#### Brief:
After finding the line containing "- No transfer restrictions" below, please output that line and each following one through the line containing "- **Impact**: Reduced", exactly as written.

%%

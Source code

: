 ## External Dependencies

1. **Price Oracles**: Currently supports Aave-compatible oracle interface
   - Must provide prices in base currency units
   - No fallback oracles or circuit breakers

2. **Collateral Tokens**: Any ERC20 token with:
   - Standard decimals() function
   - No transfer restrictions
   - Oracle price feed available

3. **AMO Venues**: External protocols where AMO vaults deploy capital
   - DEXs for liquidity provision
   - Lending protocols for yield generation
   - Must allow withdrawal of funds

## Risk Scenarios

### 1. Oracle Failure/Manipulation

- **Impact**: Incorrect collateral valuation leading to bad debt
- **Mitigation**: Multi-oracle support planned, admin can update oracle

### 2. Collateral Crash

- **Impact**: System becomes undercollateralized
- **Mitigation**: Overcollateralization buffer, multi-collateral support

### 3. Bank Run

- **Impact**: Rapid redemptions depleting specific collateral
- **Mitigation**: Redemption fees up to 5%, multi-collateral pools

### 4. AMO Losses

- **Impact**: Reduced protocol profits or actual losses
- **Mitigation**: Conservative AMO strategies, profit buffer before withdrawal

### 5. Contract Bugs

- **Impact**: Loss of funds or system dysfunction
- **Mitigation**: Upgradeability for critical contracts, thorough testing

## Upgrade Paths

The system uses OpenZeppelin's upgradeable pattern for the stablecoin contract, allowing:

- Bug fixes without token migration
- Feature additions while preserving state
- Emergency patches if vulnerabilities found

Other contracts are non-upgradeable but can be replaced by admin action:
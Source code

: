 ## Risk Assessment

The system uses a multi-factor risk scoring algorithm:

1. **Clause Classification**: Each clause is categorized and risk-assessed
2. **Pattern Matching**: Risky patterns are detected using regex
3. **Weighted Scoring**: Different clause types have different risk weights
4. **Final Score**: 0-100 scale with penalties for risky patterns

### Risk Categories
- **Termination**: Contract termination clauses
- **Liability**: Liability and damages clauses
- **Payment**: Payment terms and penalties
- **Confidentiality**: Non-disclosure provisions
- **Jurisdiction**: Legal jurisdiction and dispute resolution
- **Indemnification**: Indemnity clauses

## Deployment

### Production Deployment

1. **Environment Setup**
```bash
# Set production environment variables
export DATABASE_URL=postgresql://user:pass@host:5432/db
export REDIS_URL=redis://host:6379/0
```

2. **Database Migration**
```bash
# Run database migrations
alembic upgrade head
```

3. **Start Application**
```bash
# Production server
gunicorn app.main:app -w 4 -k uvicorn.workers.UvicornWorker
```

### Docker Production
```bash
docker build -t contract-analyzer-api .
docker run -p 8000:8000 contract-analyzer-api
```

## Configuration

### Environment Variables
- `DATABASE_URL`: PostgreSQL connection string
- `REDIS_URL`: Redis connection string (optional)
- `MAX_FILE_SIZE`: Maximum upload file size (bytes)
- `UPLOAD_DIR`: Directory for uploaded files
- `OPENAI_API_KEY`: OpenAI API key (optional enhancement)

%%

#### Written response:
   - No transfer restrictions
   - Oracle price feed available

3. **AMO Venues**: External protocols where AMO vaults deploy capital
   - DEXs for liquidity provision
   - Lending protocols for yield generation
   - Must allow withdrawal of funds

## Risk Scenarios

### 1. Oracle Failure/Manipulation

- **Impact**: Incorrect collateral valuation leading to bad debt
- **Mitigation**: Multi-oracle support planned, admin can update oracle

### 2. Collateral Crash

- **Impact**: System becomes undercollateralized
- **Mitigation**: Overcollateralization buffer, multi-collateral support

### 3. Bank Run

- **Impact**: Rapid redemptions depleting specific collateral
- **Mitigation**: Redemption fees up to 5%, multi-collateral pools

### 4. AMO Losses

- **Impact**: Reduced protocol profits or actual losses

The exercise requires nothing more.